### Your assignment
Return every line of the data that contains the string "pong".

[Stored items from a collection]
---

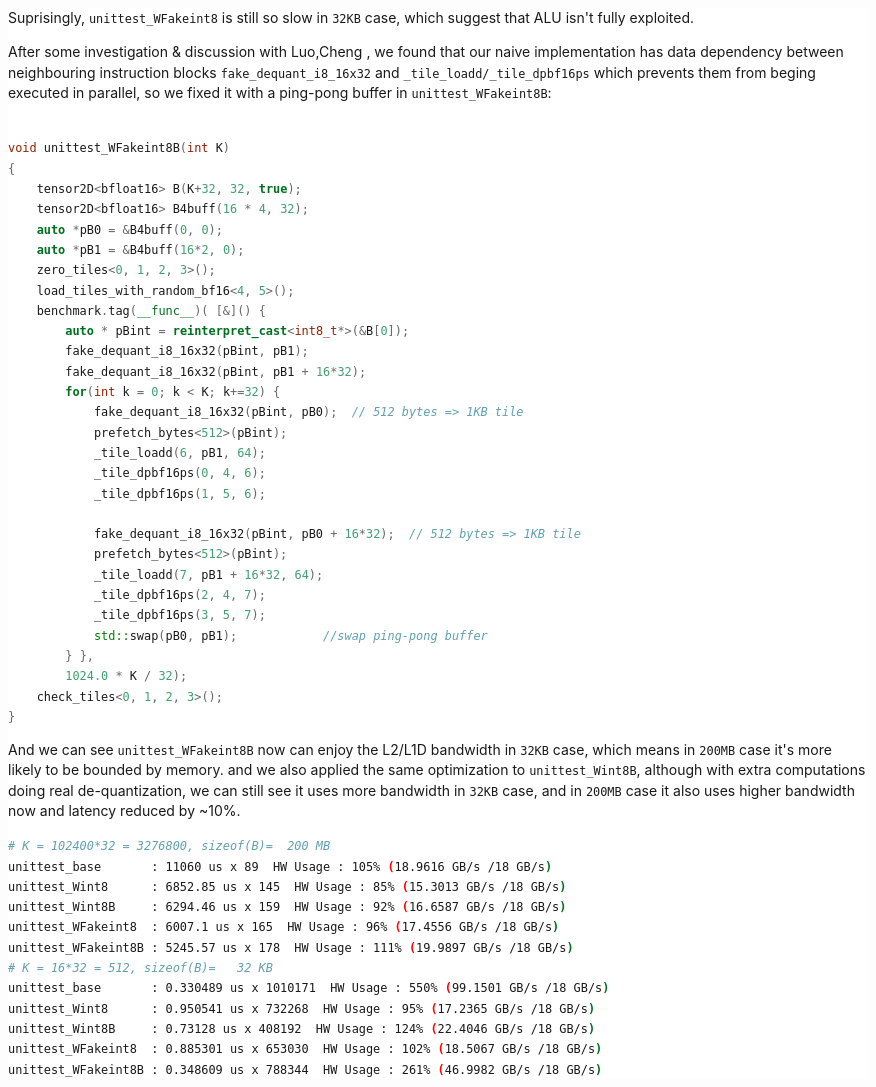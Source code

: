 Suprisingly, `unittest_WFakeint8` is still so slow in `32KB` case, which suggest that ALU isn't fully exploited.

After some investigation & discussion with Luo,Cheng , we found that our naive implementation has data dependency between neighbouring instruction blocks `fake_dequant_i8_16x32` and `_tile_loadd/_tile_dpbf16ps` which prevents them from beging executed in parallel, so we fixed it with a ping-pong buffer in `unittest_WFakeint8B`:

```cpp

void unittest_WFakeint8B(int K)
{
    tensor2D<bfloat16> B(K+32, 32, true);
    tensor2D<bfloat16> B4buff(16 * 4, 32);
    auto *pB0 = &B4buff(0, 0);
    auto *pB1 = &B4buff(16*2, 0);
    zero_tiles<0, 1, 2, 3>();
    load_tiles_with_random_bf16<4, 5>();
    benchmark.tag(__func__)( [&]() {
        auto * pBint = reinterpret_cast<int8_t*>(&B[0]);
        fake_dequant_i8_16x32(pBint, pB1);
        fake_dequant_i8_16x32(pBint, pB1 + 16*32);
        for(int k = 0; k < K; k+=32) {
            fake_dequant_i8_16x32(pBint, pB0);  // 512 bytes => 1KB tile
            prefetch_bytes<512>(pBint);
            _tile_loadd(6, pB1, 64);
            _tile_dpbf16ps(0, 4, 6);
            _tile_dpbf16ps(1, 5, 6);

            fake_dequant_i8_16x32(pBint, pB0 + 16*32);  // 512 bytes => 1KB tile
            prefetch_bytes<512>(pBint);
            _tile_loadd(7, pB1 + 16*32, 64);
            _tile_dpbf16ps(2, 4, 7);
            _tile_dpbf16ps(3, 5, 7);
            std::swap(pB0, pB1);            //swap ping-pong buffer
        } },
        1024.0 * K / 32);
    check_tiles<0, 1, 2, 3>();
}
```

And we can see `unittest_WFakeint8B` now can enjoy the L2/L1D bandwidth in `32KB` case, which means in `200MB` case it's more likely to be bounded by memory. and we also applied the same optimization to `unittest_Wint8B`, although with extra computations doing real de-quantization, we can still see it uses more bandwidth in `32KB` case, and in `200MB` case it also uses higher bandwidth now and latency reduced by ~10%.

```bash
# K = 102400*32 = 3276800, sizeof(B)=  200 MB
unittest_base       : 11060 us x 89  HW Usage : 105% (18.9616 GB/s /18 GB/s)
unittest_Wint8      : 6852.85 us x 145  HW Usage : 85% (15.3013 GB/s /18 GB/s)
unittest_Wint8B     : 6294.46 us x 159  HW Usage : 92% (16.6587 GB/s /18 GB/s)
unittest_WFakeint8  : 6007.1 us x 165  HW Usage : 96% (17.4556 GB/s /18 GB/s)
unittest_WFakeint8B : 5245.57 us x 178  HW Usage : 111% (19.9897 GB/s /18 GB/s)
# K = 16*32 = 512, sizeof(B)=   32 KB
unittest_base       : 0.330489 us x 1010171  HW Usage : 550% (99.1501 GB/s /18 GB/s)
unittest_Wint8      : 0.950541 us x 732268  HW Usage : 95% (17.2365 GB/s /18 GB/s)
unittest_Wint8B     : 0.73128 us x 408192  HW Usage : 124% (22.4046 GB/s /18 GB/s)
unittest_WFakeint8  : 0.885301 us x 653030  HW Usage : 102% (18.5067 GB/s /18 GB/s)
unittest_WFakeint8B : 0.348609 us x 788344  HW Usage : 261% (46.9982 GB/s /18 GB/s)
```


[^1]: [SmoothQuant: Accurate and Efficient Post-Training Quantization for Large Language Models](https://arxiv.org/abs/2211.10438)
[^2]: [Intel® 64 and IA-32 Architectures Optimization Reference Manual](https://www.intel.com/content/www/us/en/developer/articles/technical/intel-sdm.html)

---

### Answer area
After some investigation & discussion with Luo,Cheng , we found that our naive implementation has data dependency between neighbouring instruction blocks `fake_dequant_i8_16x32` and `_tile_loadd/_tile_dpbf16ps` which prevents them from beging executed in parallel, so we fixed it with a ping-pong buffer in `unittest_WFakeint8B`:
            std::swap(pB0, pB1);            //swap ping-pong buffer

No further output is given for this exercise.